小松菜奈、吉本ばななとの主演作試写「緊張感に押しつぶされそう」

 女優の小松菜奈が1日、都内にて開催された映画『ムーンライト・シャドウ』完成報告会見イベントに、共演の宮沢氷魚、佐藤緋美、中原ナナ、原作者の吉本ばななと共に出席。小松が、吉本と共に同作を試写した際の緊張感を打ち明けた。

 作家・吉本ばななによる短編集『キッチン』所収の同名小説を映画化する本作は、ある日突然、愛する人を亡くした主人公さつきが、死者ともう一度会えるかもしれないという不思議な現象〈月影現象〉を通して、悲しみをどう乗り越えるのかを描く「さよなら」と「はじまり」のラブストーリー。主人公・さつきを小松が、さつきの恋人で突如帰らぬ人になってしまう等を宮沢が演じる。
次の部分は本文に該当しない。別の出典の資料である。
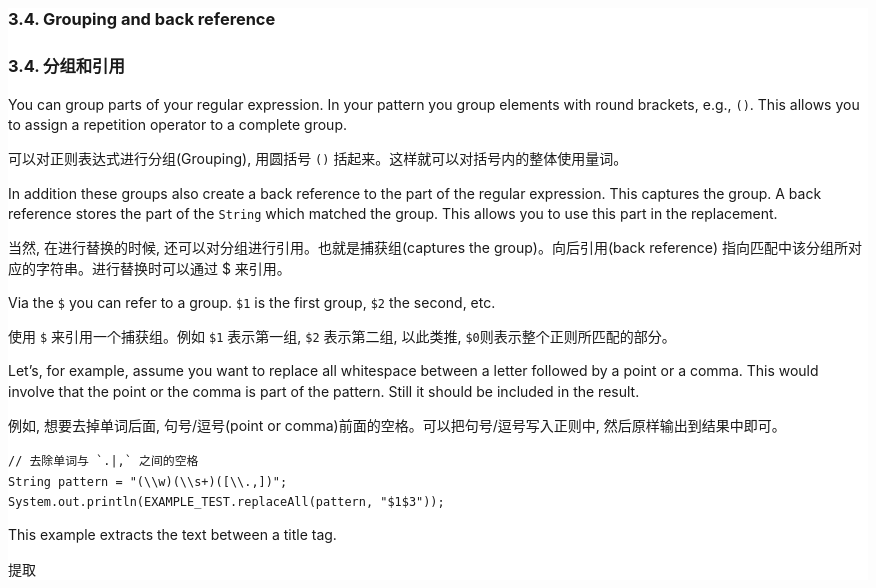 
### 3.4. Grouping and back reference

### 3.4. 分组和引用

You can group parts of your regular expression. In your pattern you group elements with round brackets, e.g., `()`. This allows you to assign a repetition operator to a complete group.

可以对正则表达式进行分组(Grouping), 用圆括号 `()` 括起来。这样就可以对括号内的整体使用量词。

In addition these groups also create a back reference to the part of the regular expression. This captures the group. A back reference stores the part of the `String` which matched the group. This allows you to use this part in the replacement.

当然, 在进行替换的时候, 还可以对分组进行引用。也就是捕获组(captures the group)。向后引用(back reference) 指向匹配中该分组所对应的字符串。进行替换时可以通过 $ 来引用。

Via the `$` you can refer to a group. `$1` is the first group, `$2` the second, etc.

使用 `$` 来引用一个捕获组。例如 `$1` 表示第一组, `$2` 表示第二组, 以此类推, `$0`则表示整个正则所匹配的部分。

Let’s, for example, assume you want to replace all whitespace between a letter followed by a point or a comma. This would involve that the point or the comma is part of the pattern. Still it should be included in the result.

例如, 想要去掉单词后面, 句号/逗号(point or comma)前面的空格。可以把句号/逗号写入正则中, 然后原样输出到结果中即可。

```
// 去除单词与 `.|,` 之间的空格
String pattern = "(\\w)(\\s+)([\\.,])";
System.out.println(EXAMPLE_TEST.replaceAll(pattern, "$1$3"));
```



This example extracts the text between a title tag.

提取 <title> 标签的内容:

```
// 提取 <title> 标签的内容
pattern = "(?i)(<title.*?>)(.+?)()";
String updated = EXAMPLE_TEST.replaceAll(pattern, "$2");
```



### 3.5. Negative look ahead

### 3.5. 环视否定

Negative look ahead provides the possibility to exclude a pattern. With this you can say that a string should not be followed by another string.

环视否定(Negative look ahead), 又叫零宽度断言, 用于在匹配的同时, 排除掉某些情形。也就是说前面/后面不能是符合某种特征的字符串。

Negative look ahead are defined via `(?!pattern)`. For example, the following will match "a" if "a" is not followed by "b".

环视否定(Negative look ahead) 使用 `(?!pattern)` 这种格式定义。例如, 下面的正则, 只匹配后面不是 b 字母的 "a" 字母。
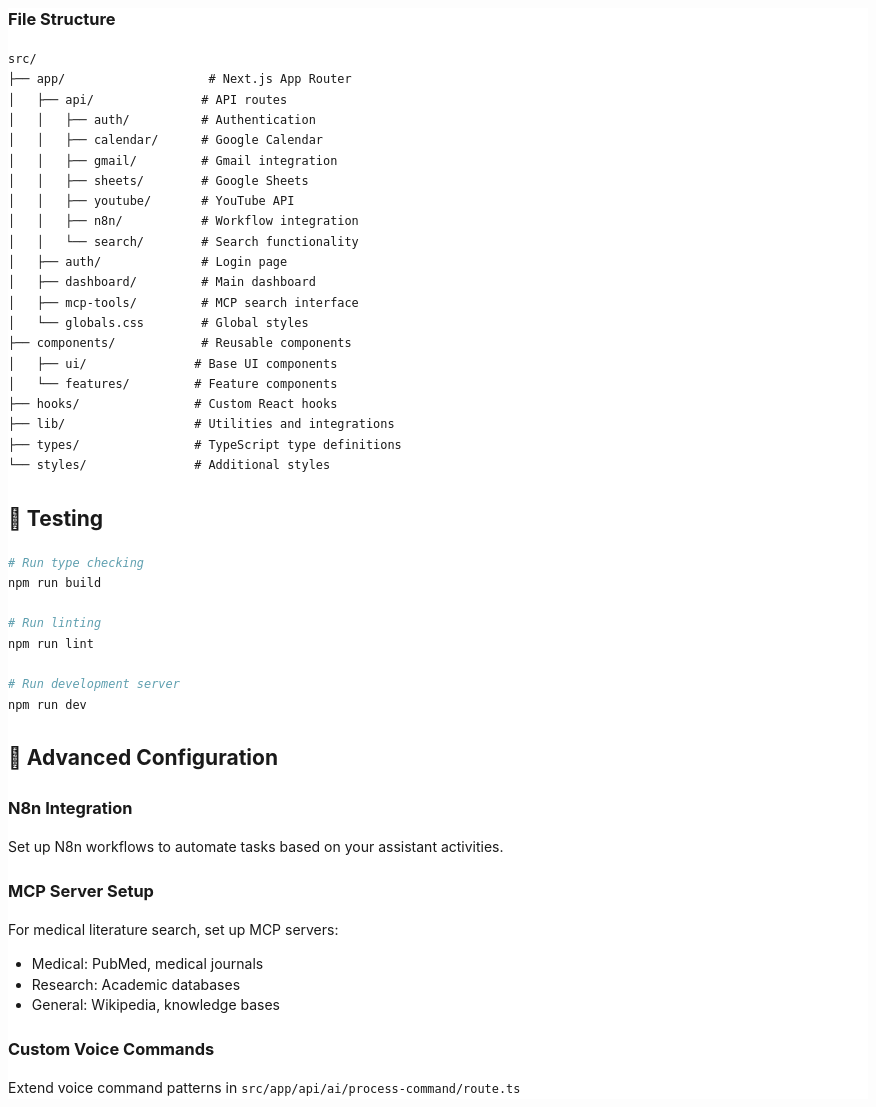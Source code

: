 ### File Structure
```
src/
├── app/                    # Next.js App Router
│   ├── api/               # API routes
│   │   ├── auth/          # Authentication
│   │   ├── calendar/      # Google Calendar
│   │   ├── gmail/         # Gmail integration
│   │   ├── sheets/        # Google Sheets
│   │   ├── youtube/       # YouTube API
│   │   ├── n8n/           # Workflow integration
│   │   └── search/        # Search functionality
│   ├── auth/              # Login page
│   ├── dashboard/         # Main dashboard
│   ├── mcp-tools/         # MCP search interface
│   └── globals.css        # Global styles
├── components/            # Reusable components
│   ├── ui/               # Base UI components
│   └── features/         # Feature components
├── hooks/                # Custom React hooks
├── lib/                  # Utilities and integrations
├── types/                # TypeScript type definitions
└── styles/               # Additional styles
```

## 🧪 Testing

```bash
# Run type checking
npm run build

# Run linting
npm run lint

# Run development server
npm run dev
```

## 🔧 Advanced Configuration

### N8n Integration
Set up N8n workflows to automate tasks based on your assistant activities.

### MCP Server Setup
For medical literature search, set up MCP servers:
- Medical: PubMed, medical journals
- Research: Academic databases
- General: Wikipedia, knowledge bases

### Custom Voice Commands
Extend voice command patterns in `src/app/api/ai/process-command/route.ts`
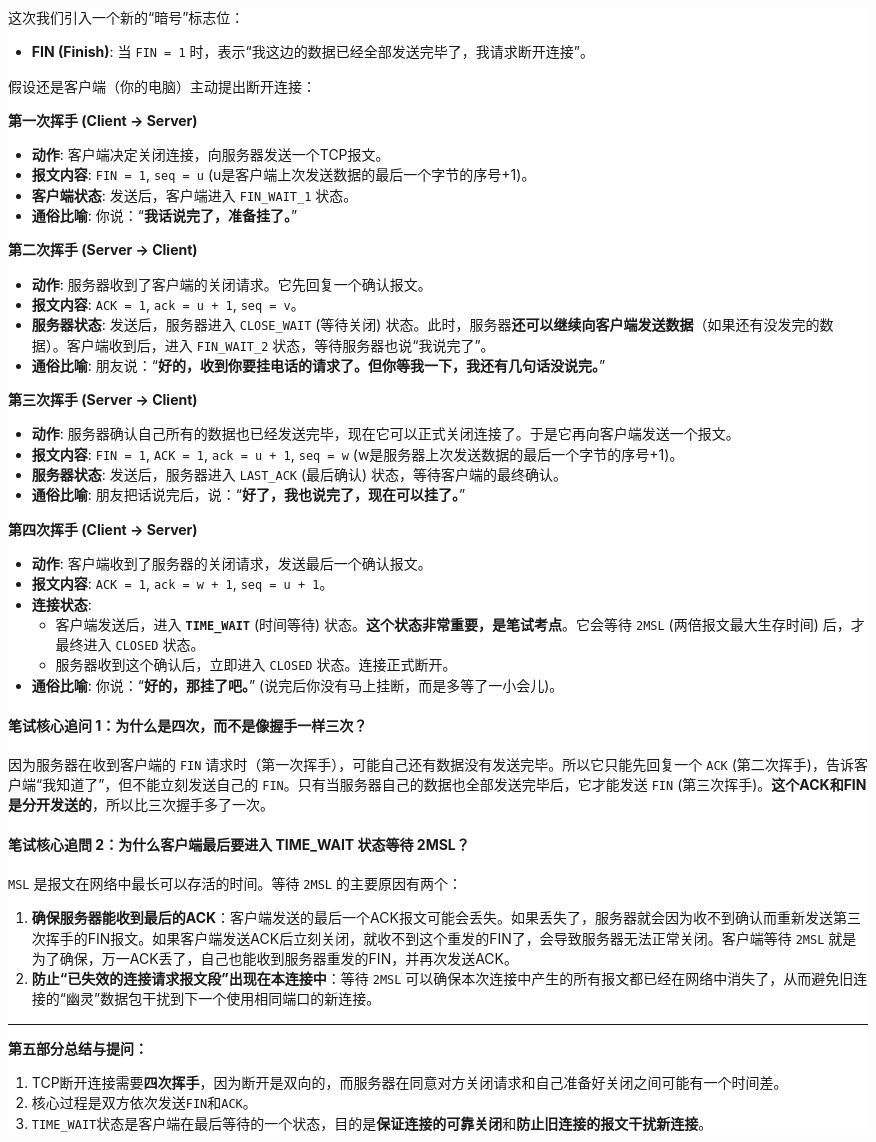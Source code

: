 这次我们引入一个新的“暗号”标志位：
* **FIN (Finish)**: 当 `FIN = 1` 时，表示“我这边的数据已经全部发送完毕了，我请求断开连接”。

假设还是客户端（你的电脑）主动提出断开连接：

 **第一次挥手 (Client -> Server)**

* **动作**: 客户端决定关闭连接，向服务器发送一个TCP报文。
* **报文内容**: `FIN = 1`, `seq = u` (u是客户端上次发送数据的最后一个字节的序号+1)。
* **客户端状态**: 发送后，客户端进入 `FIN_WAIT_1` 状态。
* **通俗比喻**: 你说：“**我话说完了，准备挂了。**”

 **第二次挥手 (Server -> Client)**

* **动作**: 服务器收到了客户端的关闭请求。它先回复一个确认报文。
* **报文内容**: `ACK = 1`, `ack = u + 1`, `seq = v`。
* **服务器状态**: 发送后，服务器进入 `CLOSE_WAIT` (等待关闭) 状态。此时，服务器**还可以继续向客户端发送数据**（如果还有没发完的数据）。客户端收到后，进入 `FIN_WAIT_2` 状态，等待服务器也说“我说完了”。
* **通俗比喻**: 朋友说：“**好的，收到你要挂电话的请求了。但你等我一下，我还有几句话没说完。**”

 **第三次挥手 (Server -> Client)**

* **动作**: 服务器确认自己所有的数据也已经发送完毕，现在它可以正式关闭连接了。于是它再向客户端发送一个报文。
* **报文内容**: `FIN = 1`, `ACK = 1`, `ack = u + 1`, `seq = w` (w是服务器上次发送数据的最后一个字节的序号+1)。
* **服务器状态**: 发送后，服务器进入 `LAST_ACK` (最后确认) 状态，等待客户端的最终确认。
* **通俗比喻**: 朋友把话说完后，说：“**好了，我也说完了，现在可以挂了。**”

 **第四次挥手 (Client -> Server)**

* **动作**: 客户端收到了服务器的关闭请求，发送最后一个确认报文。
* **报文内容**: `ACK = 1`, `ack = w + 1`, `seq = u + 1`。
* **连接状态**:
    * 客户端发送后，进入 **`TIME_WAIT`** (时间等待) 状态。**这个状态非常重要，是笔试考点**。它会等待 `2MSL` (两倍报文最大生存时间) 后，才最终进入 `CLOSED` 状态。
    * 服务器收到这个确认后，立即进入 `CLOSED` 状态。连接正式断开。
* **通俗比喻**: 你说：“**好的，那挂了吧。**” (说完后你没有马上挂断，而是多等了一小会儿)。

#### **笔试核心追问 1：为什么是四次，而不是像握手一样三次？**

因为服务器在收到客户端的 `FIN` 请求时（第一次挥手），可能自己还有数据没有发送完毕。所以它只能先回复一个 `ACK` (第二次挥手)，告诉客户端“我知道了”，但不能立刻发送自己的 `FIN`。只有当服务器自己的数据也全部发送完毕后，它才能发送 `FIN` (第三次挥手)。**这个ACK和FIN是分开发送的**，所以比三次握手多了一次。

#### **笔试核心追問 2：为什么客户端最后要进入 TIME_WAIT 状态等待 2MSL？**

`MSL` 是报文在网络中最长可以存活的时间。等待 `2MSL` 的主要原因有两个：

1.  **确保服务器能收到最后的ACK**：客户端发送的最后一个ACK报文可能会丢失。如果丢失了，服务器就会因为收不到确认而重新发送第三次挥手的FIN报文。如果客户端发送ACK后立刻关闭，就收不到这个重发的FIN了，会导致服务器无法正常关闭。客户端等待 `2MSL` 就是为了确保，万一ACK丢了，自己也能收到服务器重发的FIN，并再次发送ACK。
2.  **防止“已失效的连接请求报文段”出现在本连接中**：等待 `2MSL` 可以确保本次连接中产生的所有报文都已经在网络中消失了，从而避免旧连接的“幽灵”数据包干扰到下一个使用相同端口的新连接。

---

**第五部分总结与提问：**

1.  TCP断开连接需要**四次挥手**，因为断开是双向的，而服务器在同意对方关闭请求和自己准备好关闭之间可能有一个时间差。
2.  核心过程是双方依次发送`FIN`和`ACK`。
3.  `TIME_WAIT`状态是客户端在最后等待的一个状态，目的是**保证连接的可靠关闭**和**防止旧连接的报文干扰新连接**。
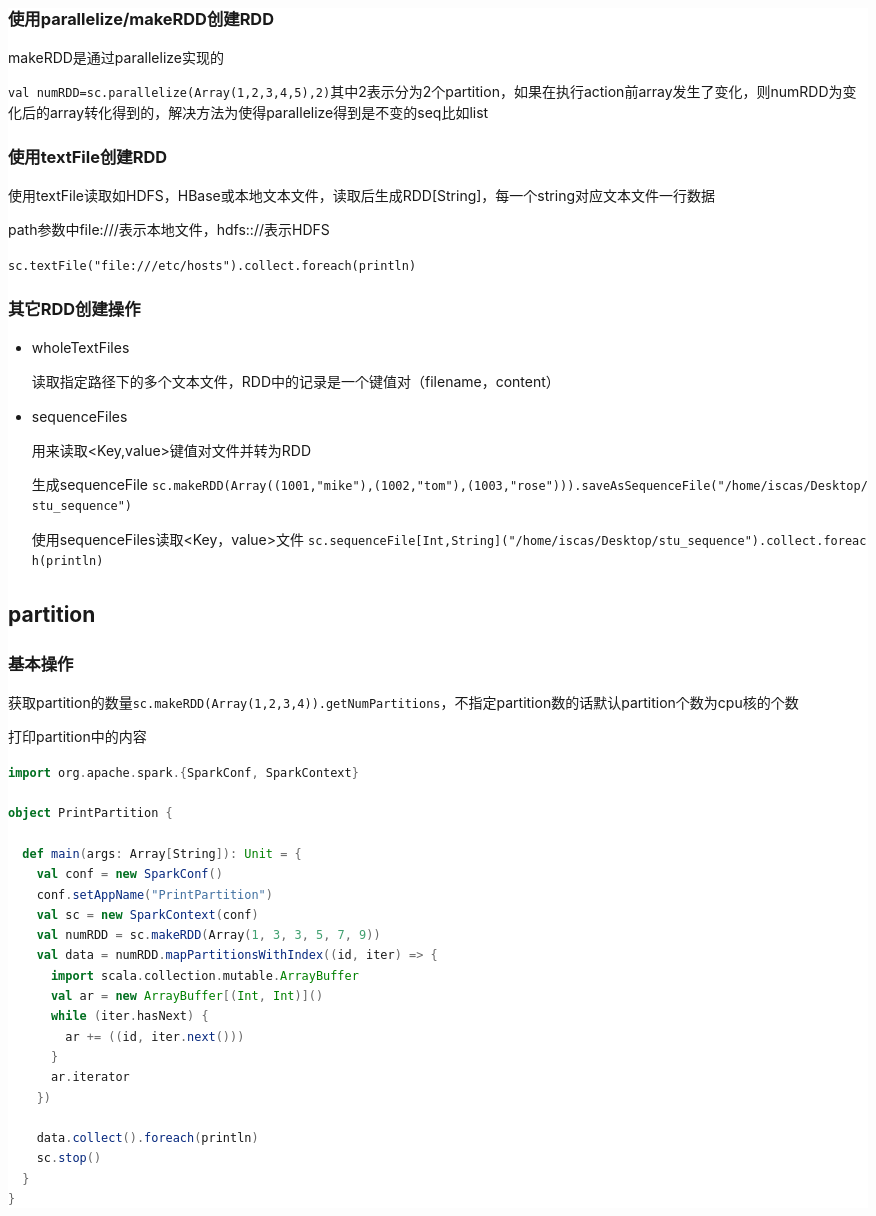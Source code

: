 ### 使用parallelize/makeRDD创建RDD

makeRDD是通过parallelize实现的

`val numRDD=sc.parallelize(Array(1,2,3,4,5),2)`其中2表示分为2个partition，如果在执行action前array发生了变化，则numRDD为变化后的array转化得到的，解决方法为使得parallelize得到是不变的seq比如list

### 使用textFile创建RDD

使用textFile读取如HDFS，HBase或本地文本文件，读取后生成RDD[String]，每一个string对应文本文件一行数据

path参数中file:///表示本地文件，hdfs:://表示HDFS

`sc.textFile("file:///etc/hosts").collect.foreach(println)`

### 其它RDD创建操作

* wholeTextFiles

  读取指定路径下的多个文本文件，RDD中的记录是一个键值对（filename，content）

* sequenceFiles

  用来读取<Key,value>键值对文件并转为RDD

  生成sequenceFile `sc.makeRDD(Array((1001,"mike"),(1002,"tom"),(1003,"rose"))).saveAsSequenceFile("/home/iscas/Desktop/stu_sequence")`

  使用sequenceFiles读取<Key，value>文件 `sc.sequenceFile[Int,String]("/home/iscas/Desktop/stu_sequence").collect.foreach(println)`

## partition

### 基本操作

获取partition的数量`sc.makeRDD(Array(1,2,3,4)).getNumPartitions`，不指定partition数的话默认partition个数为cpu核的个数

打印partition中的内容

```scala
import org.apache.spark.{SparkConf, SparkContext}

object PrintPartition {

  def main(args: Array[String]): Unit = {
    val conf = new SparkConf()
    conf.setAppName("PrintPartition")
    val sc = new SparkContext(conf)
    val numRDD = sc.makeRDD(Array(1, 3, 3, 5, 7, 9))
    val data = numRDD.mapPartitionsWithIndex((id, iter) => {
      import scala.collection.mutable.ArrayBuffer
      val ar = new ArrayBuffer[(Int, Int)]()
      while (iter.hasNext) {
        ar += ((id, iter.next()))
      }
      ar.iterator
    })

    data.collect().foreach(println)
    sc.stop()
  }
}

```
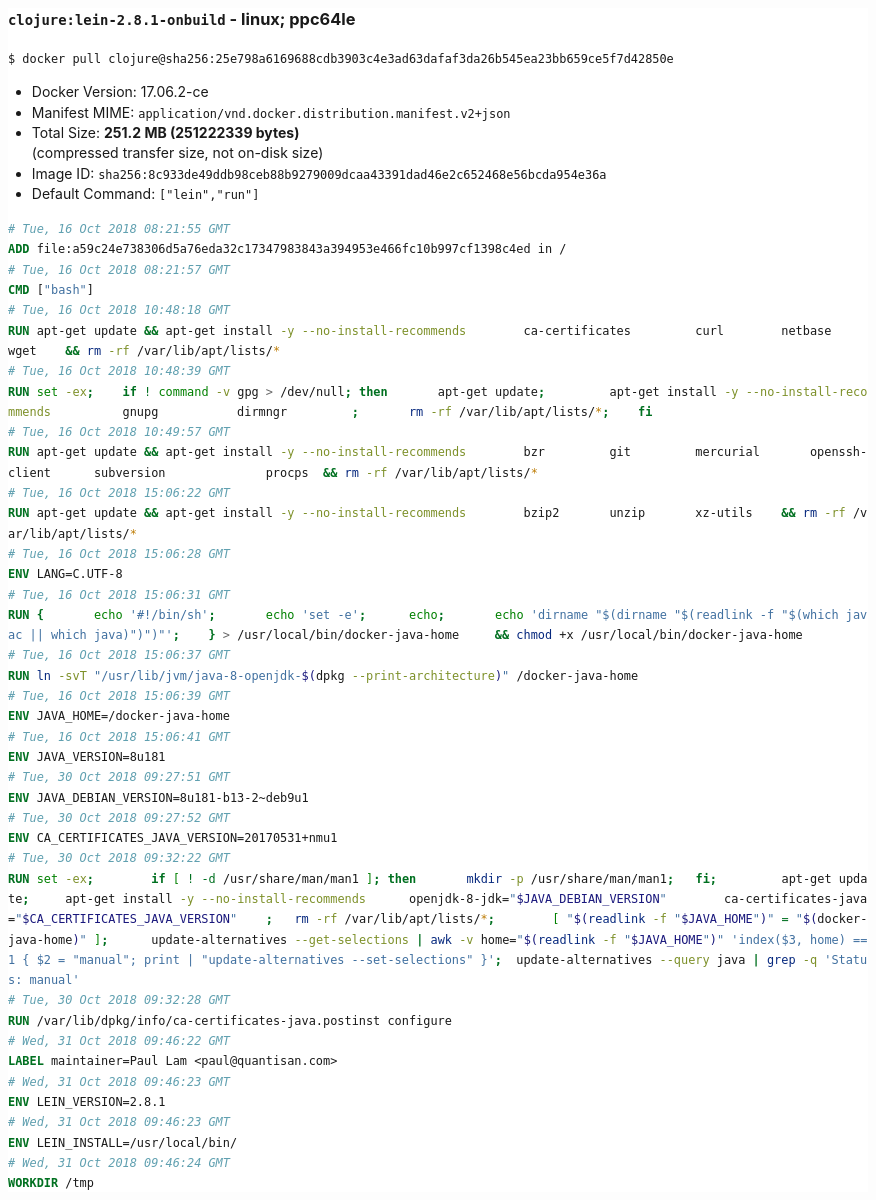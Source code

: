 ### `clojure:lein-2.8.1-onbuild` - linux; ppc64le

```console
$ docker pull clojure@sha256:25e798a6169688cdb3903c4e3ad63dafaf3da26b545ea23bb659ce5f7d42850e
```

-	Docker Version: 17.06.2-ce
-	Manifest MIME: `application/vnd.docker.distribution.manifest.v2+json`
-	Total Size: **251.2 MB (251222339 bytes)**  
	(compressed transfer size, not on-disk size)
-	Image ID: `sha256:8c933de49ddb98ceb88b9279009dcaa43391dad46e2c652468e56bcda954e36a`
-	Default Command: `["lein","run"]`

```dockerfile
# Tue, 16 Oct 2018 08:21:55 GMT
ADD file:a59c24e738306d5a76eda32c17347983843a394953e466fc10b997cf1398c4ed in / 
# Tue, 16 Oct 2018 08:21:57 GMT
CMD ["bash"]
# Tue, 16 Oct 2018 10:48:18 GMT
RUN apt-get update && apt-get install -y --no-install-recommends 		ca-certificates 		curl 		netbase 		wget 	&& rm -rf /var/lib/apt/lists/*
# Tue, 16 Oct 2018 10:48:39 GMT
RUN set -ex; 	if ! command -v gpg > /dev/null; then 		apt-get update; 		apt-get install -y --no-install-recommends 			gnupg 			dirmngr 		; 		rm -rf /var/lib/apt/lists/*; 	fi
# Tue, 16 Oct 2018 10:49:57 GMT
RUN apt-get update && apt-get install -y --no-install-recommends 		bzr 		git 		mercurial 		openssh-client 		subversion 				procps 	&& rm -rf /var/lib/apt/lists/*
# Tue, 16 Oct 2018 15:06:22 GMT
RUN apt-get update && apt-get install -y --no-install-recommends 		bzip2 		unzip 		xz-utils 	&& rm -rf /var/lib/apt/lists/*
# Tue, 16 Oct 2018 15:06:28 GMT
ENV LANG=C.UTF-8
# Tue, 16 Oct 2018 15:06:31 GMT
RUN { 		echo '#!/bin/sh'; 		echo 'set -e'; 		echo; 		echo 'dirname "$(dirname "$(readlink -f "$(which javac || which java)")")"'; 	} > /usr/local/bin/docker-java-home 	&& chmod +x /usr/local/bin/docker-java-home
# Tue, 16 Oct 2018 15:06:37 GMT
RUN ln -svT "/usr/lib/jvm/java-8-openjdk-$(dpkg --print-architecture)" /docker-java-home
# Tue, 16 Oct 2018 15:06:39 GMT
ENV JAVA_HOME=/docker-java-home
# Tue, 16 Oct 2018 15:06:41 GMT
ENV JAVA_VERSION=8u181
# Tue, 30 Oct 2018 09:27:51 GMT
ENV JAVA_DEBIAN_VERSION=8u181-b13-2~deb9u1
# Tue, 30 Oct 2018 09:27:52 GMT
ENV CA_CERTIFICATES_JAVA_VERSION=20170531+nmu1
# Tue, 30 Oct 2018 09:32:22 GMT
RUN set -ex; 		if [ ! -d /usr/share/man/man1 ]; then 		mkdir -p /usr/share/man/man1; 	fi; 		apt-get update; 	apt-get install -y --no-install-recommends 		openjdk-8-jdk="$JAVA_DEBIAN_VERSION" 		ca-certificates-java="$CA_CERTIFICATES_JAVA_VERSION" 	; 	rm -rf /var/lib/apt/lists/*; 		[ "$(readlink -f "$JAVA_HOME")" = "$(docker-java-home)" ]; 		update-alternatives --get-selections | awk -v home="$(readlink -f "$JAVA_HOME")" 'index($3, home) == 1 { $2 = "manual"; print | "update-alternatives --set-selections" }'; 	update-alternatives --query java | grep -q 'Status: manual'
# Tue, 30 Oct 2018 09:32:28 GMT
RUN /var/lib/dpkg/info/ca-certificates-java.postinst configure
# Wed, 31 Oct 2018 09:46:22 GMT
LABEL maintainer=Paul Lam <paul@quantisan.com>
# Wed, 31 Oct 2018 09:46:23 GMT
ENV LEIN_VERSION=2.8.1
# Wed, 31 Oct 2018 09:46:23 GMT
ENV LEIN_INSTALL=/usr/local/bin/
# Wed, 31 Oct 2018 09:46:24 GMT
WORKDIR /tmp
```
 オファーを受けた際の気持ちを聞かれた小松は「ばななさんが24歳の時にこの『キッチン』を出したとおっしゃっていて、私が役を演じる時にも24歳だったので、すごく運命的。さつき役を導いてくださって、本当に光栄というかとってもうれしいです」としみじみ。

 続けて「初日は(等を)失ってしまった後のシーンだったんですけど、減量もあって痩せて、どんどん自分の心が薄くなっていく感じというか、さつきの気持ちがふっと入ったときには感動的というか寂しい気持ちになって。全部身に沁(し)みながら、この役を全身全霊で演じたいと思いました」と撮影を振り返った。

 また、映画を鑑賞した吉本が「『こういう感じが書きたかったんだな』ということを思い出せました」と小松らによる実写を称賛すると、小松は「安心しました」と笑顔。「すごく不安なんですよね。試写で原作の方と一緒に観ることがなかったので。緊張感に押しつぶされそうで、『良い』って思ってもらえたらいいなと思いましたし、生みの親であるばななさんが喜んでもらえることが本当に幸せです」と笑顔を浮かべた。

 一方、宮沢は「世の中がコロナウイルスなどで、みなさん辛い思いをされています。この作品でさつきや(佐藤演じる)柊が愛する人をなくしたように、みなさんもなにかをなくしたと思うんです。それは愛する人かもしれないし仕事や住むところかもしれない」とコロナ禍の世界へ思いを馳せる。

 続けて「この作品では生きる希望を見つけようと、必死に生きる人々が描写されています。皆さんの背中をポンと押すような温かい作品になったらいいなという思いで僕たちはこの作品を作りました。この思いがみなさまに届いて、少しでも希望を持っていただけたら僕たちはとてもうれしい」と熱いメッセージを送った。

 映画『ムーンライト・シャドウ』は9月10日より全国公開。